[DATA RECORDS Boundary: Start]

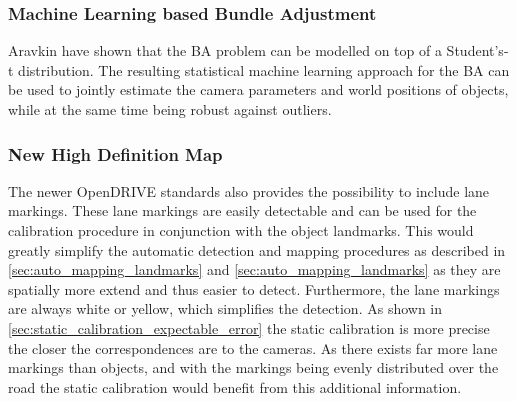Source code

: \subsubsection{Machine Learning based Bundle Adjustment}
Aravkin \etal \cite{students_t_bundle_adjustment} have shown that the BA problem can be modelled on top of a Student's-t distribution. 
The resulting statistical machine learning approach for the BA can be used to jointly estimate the camera parameters and world positions of objects, while at the same time being robust against outliers.
  
\subsubsection{New High Definition Map}
The newer OpenDRIVE standards also provides the possibility to include lane markings.
These lane markings are easily detectable and can be used for the calibration procedure in conjunction with the object landmarks.
This would greatly simplify the automatic detection and mapping procedures as described in \autoref{sec:auto_mapping_landmarks} and \autoref{sec:auto_mapping_landmarks} as they are spatially more extend and thus easier to detect.
Furthermore, the lane markings are always white or yellow, which simplifies the detection.
As shown in \autoref{sec:static_calibration_expectable_error} the static calibration is more precise the closer the correspondences are to the cameras. 
As there exists far more lane markings than objects, and with the markings being evenly distributed over the road the static calibration would benefit from this additional information.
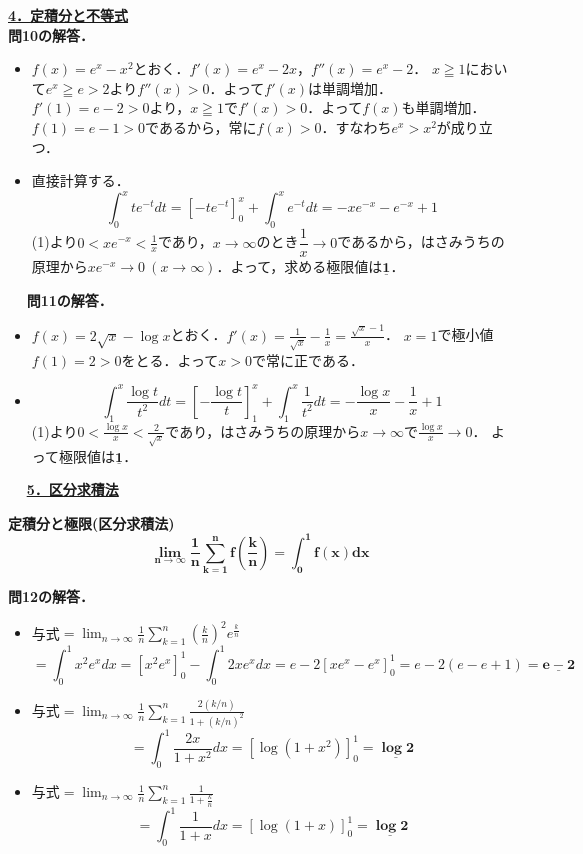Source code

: \documentclass[a4paper,11pt]{ltjsarticle}
\begin{document}
\noindent \underline{{\large{\textbf{4．定積分と不等式}}}}
　\\
\noindent\textbf{問10の解答．}\\[5pt]
\begin{itemize}
    \item [(1)]$\displaystyle{f(x)=e^x-x^2}$とおく．$\displaystyle{f'(x)=e^x-2x}$，$\displaystyle{f''(x)=e^x-2}$．
    $\displaystyle{x\geqq 1}$において$\displaystyle{e^x\geqq e > 2}$より$\displaystyle{f''(x)>0}$．よって$\displaystyle{f'(x)}$は単調増加．
    $\displaystyle{f'(1)=e-2>0}$より，$\displaystyle{x\geqq 1}$で$\displaystyle{f'(x)>0}$．よって$\displaystyle{f(x)}$も単調増加．
    $\displaystyle{f(1)=e-1>0}$であるから，常に$\displaystyle{f(x)>0}$．すなわち$\displaystyle{e^x>x^2}$が成り立つ．
    \item [(2)]直接計算する．
    \[\int_0^x te^{-t}dt = [-te^{-t}]_0^x + \int_0^x e^{-t}dt = -xe^{-x} -e^{-x} + 1\]
    (1)より$\displaystyle{0<xe^{-x}<\frac1x}$であり，$x\to\infty$のとき$\dfrac1x\to0$であるから，はさみうちの原理から$\displaystyle{xe^{-x}\to 0~(x\to \infty)}$．よって，求める極限値は$\displaystyle{\underline{\boldsymbol{1}}}$．
\end{itemize}
　
\noindent\textbf{問11の解答．}\\[5pt]
\begin{itemize}
    \item [(1)]$\displaystyle{f(x)=2\sqrt{x}-\log x}$とおく．$\displaystyle{f'(x)=\frac{1}{\sqrt{x}}-\frac{1}{x}=\frac{\sqrt{x}-1}{x}}$．
    $\displaystyle{x=1}$で極小値$\displaystyle{f(1)=2>0}$をとる．よって$\displaystyle{x>0}$で常に正である．
    \item [(2)]
    \[\int_1^x \frac{\log t}{t^2}dt = \left[-\frac{\log t}{t}\right]_1^x + \int_1^x \frac{1}{t^2}dt = -\frac{\log x}{x} - \frac{1}{x} + 1\]
    (1)より$\displaystyle{0<\frac{\log x}{x}<\frac{2}{\sqrt{x}}}$であり，はさみうちの原理から$\displaystyle{x\to\infty}$で$\displaystyle{\frac{\log x}{x}\to 0}$．
    よって極限値は$\displaystyle{\underline{\boldsymbol{1}}}$．
\end{itemize}
　
\newpage
\noindent \underline{{\large{\textbf{5．区分求積法}}}}
\begin{rembox}
    \textbf{定積分と極限(区分求積法)}
    \[\boldsymbol{\lim_{n\to\infty}\frac{1}{n}\sum_{k=1}^nf\left(\frac kn\right)=\int_0^1 f(x)dx}\]
\end{rembox}
\noindent\textbf{問12の解答．}\\[5pt]
\begin{itemize}
    \item [(1)]与式$\displaystyle{=\lim_{n\to\infty}\frac{1}{n}\sum_{k=1}^n \left(\frac{k}{n}\right)^2 e^{\frac{k}{n}}}$
    \[=\int_0^1 x^2e^x dx = [x^2e^x]_0^1 - \int_0^1 2xe^x dx = e - 2[xe^x-e^x]_0^1 = e - 2(e-e+1) = \underline{\boldsymbol{e-2}}\]
     \item [(2)]与式$\displaystyle{=\lim_{n\to\infty}\frac{1}{n}\sum_{k=1}^n \frac{2(k/n)}{1+(k/n)^2}}$
     \[=\int_0^1 \frac{2x}{1+x^2}dx = [\log(1+x^2)]_0^1 = \underline{\boldsymbol{\log 2}}\]
          \item [(3)]与式$\displaystyle{=\lim_{n\to\infty}\frac{1}{n}\sum_{k=1}^n\frac{1}{1+\frac{k}{n}}}$
          \[=\int_0^1 \frac{1}{1+x}dx = [\log(1+x)]_0^1 = \underline{\boldsymbol{\log 2}}\]
\end{itemize}
\end{document}
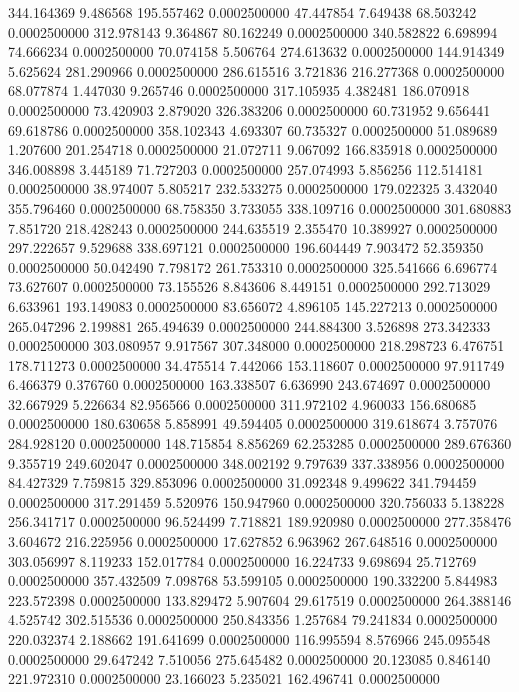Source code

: 344.164369 9.486568 195.557462 0.0002500000
47.447854 7.649438 68.503242 0.0002500000
312.978143 9.364867 80.162249 0.0002500000
340.582822 6.698994 74.666234 0.0002500000
70.074158 5.506764 274.613632 0.0002500000
144.914349 5.625624 281.290966 0.0002500000
286.615516 3.721836 216.277368 0.0002500000
68.077874 1.447030 9.265746 0.0002500000
317.105935 4.382481 186.070918 0.0002500000
73.420903 2.879020 326.383206 0.0002500000
60.731952 9.656441 69.618786 0.0002500000
358.102343 4.693307 60.735327 0.0002500000
51.089689 1.207600 201.254718 0.0002500000
21.072711 9.067092 166.835918 0.0002500000
346.008898 3.445189 71.727203 0.0002500000
257.074993 5.856256 112.514181 0.0002500000
38.974007 5.805217 232.533275 0.0002500000
179.022325 3.432040 355.796460 0.0002500000
68.758350 3.733055 338.109716 0.0002500000
301.680883 7.851720 218.428243 0.0002500000
244.635519 2.355470 10.389927 0.0002500000
297.222657 9.529688 338.697121 0.0002500000
196.604449 7.903472 52.359350 0.0002500000
50.042490 7.798172 261.753310 0.0002500000
325.541666 6.696774 73.627607 0.0002500000
73.155526 8.843606 8.449151 0.0002500000
292.713029 6.633961 193.149083 0.0002500000
83.656072 4.896105 145.227213 0.0002500000
265.047296 2.199881 265.494639 0.0002500000
244.884300 3.526898 273.342333 0.0002500000
303.080957 9.917567 307.348000 0.0002500000
218.298723 6.476751 178.711273 0.0002500000
34.475514 7.442066 153.118607 0.0002500000
97.911749 6.466379 0.376760 0.0002500000
163.338507 6.636990 243.674697 0.0002500000
32.667929 5.226634 82.956566 0.0002500000
311.972102 4.960033 156.680685 0.0002500000
180.630658 5.858991 49.594405 0.0002500000
319.618674 3.757076 284.928120 0.0002500000
148.715854 8.856269 62.253285 0.0002500000
289.676360 9.355719 249.602047 0.0002500000
348.002192 9.797639 337.338956 0.0002500000
84.427329 7.759815 329.853096 0.0002500000
31.092348 9.499622 341.794459 0.0002500000
317.291459 5.520976 150.947960 0.0002500000
320.756033 5.138228 256.341717 0.0002500000
96.524499 7.718821 189.920980 0.0002500000
277.358476 3.604672 216.225956 0.0002500000
17.627852 6.963962 267.648516 0.0002500000
303.056997 8.119233 152.017784 0.0002500000
16.224733 9.698694 25.712769 0.0002500000
357.432509 7.098768 53.599105 0.0002500000
190.332200 5.844983 223.572398 0.0002500000
133.829472 5.907604 29.617519 0.0002500000
264.388146 4.525742 302.515536 0.0002500000
250.843356 1.257684 79.241834 0.0002500000
220.032374 2.188662 191.641699 0.0002500000
116.995594 8.576966 245.095548 0.0002500000
29.647242 7.510056 275.645482 0.0002500000
20.123085 0.846140 221.972310 0.0002500000
23.166023 5.235021 162.496741 0.0002500000
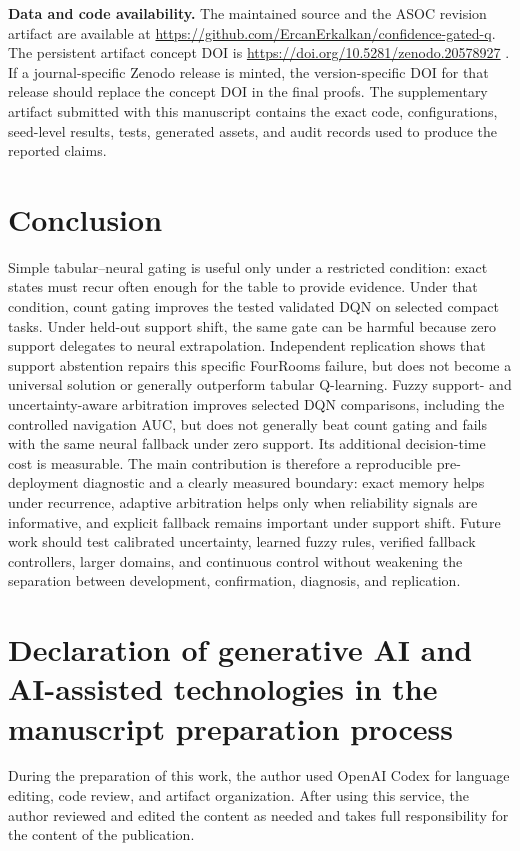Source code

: \documentclass[preprint,12pt]{elsarticle}
\begin{document}
\begingroup
\sloppy
\textbf{Data and code availability.} The maintained source and the ASOC revision
artifact are available at
\url{https://github.com/ErcanErkalkan/confidence-gated-q}. The persistent
artifact concept DOI is \url{https://doi.org/10.5281/zenodo.20578927}
\cite{erkalkan2026artifact}. If a journal-specific Zenodo release is minted,
the version-specific DOI for that release should replace the concept DOI in the
final proofs. The supplementary artifact submitted with this manuscript contains
the exact code, configurations, seed-level results, tests, generated assets, and
audit records used to produce the reported claims.
\endgroup

\section{Conclusion}
\label{sec:conclusion}

Simple tabular--neural gating is useful only under a restricted condition:
exact states must recur often enough for the table to provide evidence. Under
that condition, count gating improves the tested validated DQN on selected
compact tasks. Under held-out support shift, the same gate can be harmful
because zero support delegates to neural extrapolation. Independent
replication shows that support abstention repairs this specific FourRooms
failure, but does not become a universal solution or generally outperform
tabular Q-learning. Fuzzy support- and uncertainty-aware arbitration improves
selected DQN comparisons, including the controlled navigation AUC, but does
not generally beat count gating and fails with the same neural fallback under
zero support. Its additional decision-time cost is measurable. The main
contribution is therefore a reproducible pre-deployment diagnostic and a
clearly measured boundary: exact memory helps under recurrence, adaptive
arbitration helps only when reliability signals are informative, and explicit
fallback remains important under support shift. Future work should test
calibrated uncertainty, learned fuzzy rules, verified fallback controllers,
larger domains, and continuous control without weakening the separation
between development, confirmation, diagnosis, and replication.

\FloatBarrier
\section*{Declaration of generative AI and AI-assisted technologies in the
manuscript preparation process}

During the preparation of this work, the author used OpenAI Codex for language
editing, code review, and artifact organization. After using this service, the
author reviewed and edited the content as needed and takes full responsibility
for the content of the publication.



\end{document}
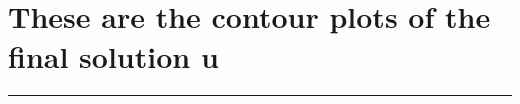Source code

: \documentclass[11pt]{article}
\begin{document}
    \begin{center}
    \end{center}
    { \hspace*{\fill} \\}
    
    \begin{center}
    \end{center}
    { \hspace*{\fill} \\}
    
    \hypertarget{these-are-the-contour-plots-of-the-final-solution-u}{%
\section{These are the contour plots of the final solution
u}\label{these-are-the-contour-plots-of-the-final-solution-u}}

    \begin{center}\rule{0.5\linewidth}{0.5pt}\end{center}


    
    
    
\end{document}
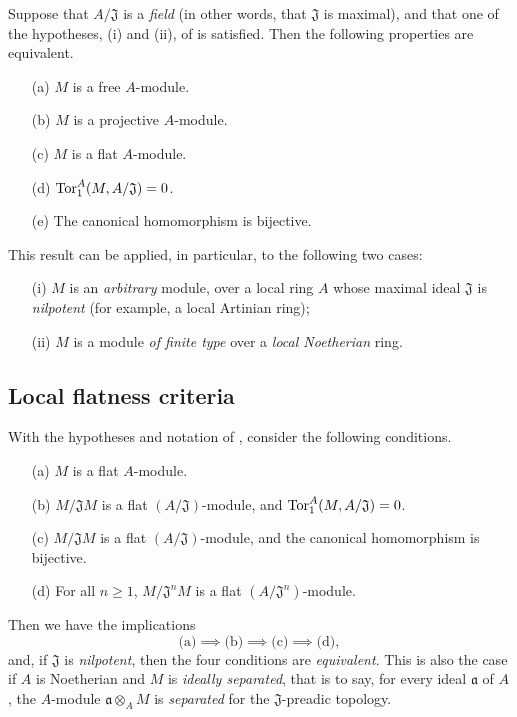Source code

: \begin{env}[10.1.3]
\label{0.10.1.3}
Suppose that $A/\mathfrak{J}$ is a \emph{field} (in other words, that $\mathfrak{J}$ is maximal), and that one of the hypotheses, (i) and (ii), of  is satisfied.
Then the following properties are equivalent.
\begin{enumerate}
  \item[(a)] $M$ is a free $A$-module.
  \item[(b)] $M$ is a projective $A$-module.
  \item[(c)] $M$ is a flat $A$-module.
  \item[(d)] $\operatorname{Tor}_1^A(M,A/\mathfrak{J})=0$.
  \item[(e)] The canonical homomorphism  is bijective.
\end{enumerate}

This result can be applied, in particular, to the following two cases:
\begin{enumerate}
  \item[(i)] $M$ is an \emph{arbitrary} module, over a local ring $A$ whose maximal ideal $\mathfrak{J}$ is \emph{nilpotent} (for example, a local Artinian ring);
  \item[(ii)] $M$ is a module \emph{of finite type} over a \emph{local Noetherian} ring.
\end{enumerate}
\end{env}

\subsection{Local flatness criteria}
\label{subsection:0.10.2}

\begin{env}[10.2.1]
\label{0.10.2.1}
With the hypotheses and notation of , consider the following conditions.
\begin{enumerate}
  \item[(a)] $M$ is a flat $A$-module.
  \item[(b)] $M/\mathfrak{J}M$ is a flat $(A/\mathfrak{J})$-module, and $\operatorname{Tor}_1^A(M,A/\mathfrak{J})=0$.
  \item[(c)] $M/\mathfrak{J}M$ is a flat $(A/\mathfrak{J})$-module, and the canonical homomorphism  is bijective.
  \item[(d)] For all $n\geq1$, $M/\mathfrak{J}^nM$ is a flat $(A/\mathfrak{J}^n)$-module.
\end{enumerate}

Then we have the implications
\[
  \text{(a)}\implies\text{(b)}\implies\text{(c)}\implies\text{(d)},
\]
and, if $\mathfrak{J}$ is \emph{nilpotent}, then the four conditions are \emph{equivalent}.
This is also the case if $A$ is Noetherian and $M$ is \emph{ideally separated}, that is to say, for every ideal $\mathfrak{a}$ of $A$, the $A$-module $\mathfrak{a}\otimes_A M$ is \emph{separated} for the $\mathfrak{J}$-preadic topology.
\end{env}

[DATA RECORDS Boundary: End]

→ EXERCISE DETAILS: Show each line of the material holding "manuscript".

→ ANSWER SPACE:
final proofs. The supplementary artifact submitted with this manuscript contains
manuscript preparation process}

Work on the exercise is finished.